TASK REQUIREMENTS —
All of the entries need to be printed again exactly; pictures are the only thing to omit.

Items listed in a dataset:
○ ○ ○ ○
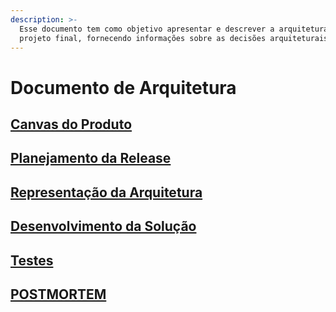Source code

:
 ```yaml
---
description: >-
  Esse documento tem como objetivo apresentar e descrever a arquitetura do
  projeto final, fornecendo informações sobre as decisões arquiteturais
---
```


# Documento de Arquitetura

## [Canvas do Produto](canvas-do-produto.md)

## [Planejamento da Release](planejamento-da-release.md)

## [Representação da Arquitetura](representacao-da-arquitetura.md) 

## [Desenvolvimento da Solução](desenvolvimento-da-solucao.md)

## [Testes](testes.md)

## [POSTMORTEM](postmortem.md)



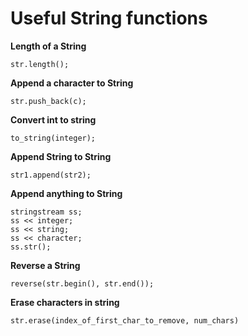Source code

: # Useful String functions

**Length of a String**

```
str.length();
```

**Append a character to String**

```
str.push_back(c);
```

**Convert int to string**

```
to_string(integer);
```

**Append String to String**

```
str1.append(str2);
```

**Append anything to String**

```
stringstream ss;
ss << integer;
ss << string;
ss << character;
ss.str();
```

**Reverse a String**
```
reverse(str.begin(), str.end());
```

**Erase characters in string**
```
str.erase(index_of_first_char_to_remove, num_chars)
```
○ ○ ○ ○
TASK RESPONSE —
Source code

:
 ```yaml
---
description: >-
  Esse documento tem como objetivo apresentar e descrever a arquitetura do
  projeto final, fornecendo informações sobre as decisões arquiteturais
---
```


# Documento de Arquitetura

## [Canvas do Produto](canvas-do-produto.md)

## [Planejamento da Release](planejamento-da-release.md)

## [Representação da Arquitetura](representacao-da-arquitetura.md) 

## [Desenvolvimento da Solução](desenvolvimento-da-solucao.md)

## [Testes](testes.md)

## [POSTMORTEM](postmortem.md)



Source code

: # Useful String functions

**Length of a String**

```
str.length();
```

**Append a character to String**

```
str.push_back(c);
```

**Convert int to string**

```
to_string(integer);
```

**Append String to String**

```
str1.append(str2);
```

**Append anything to String**

```
stringstream ss;
ss << integer;
ss << string;
ss << character;
ss.str();
```

**Reverse a String**
```
reverse(str.begin(), str.end());
```

**Erase characters in string**
```
str.erase(index_of_first_char_to_remove, num_chars)
```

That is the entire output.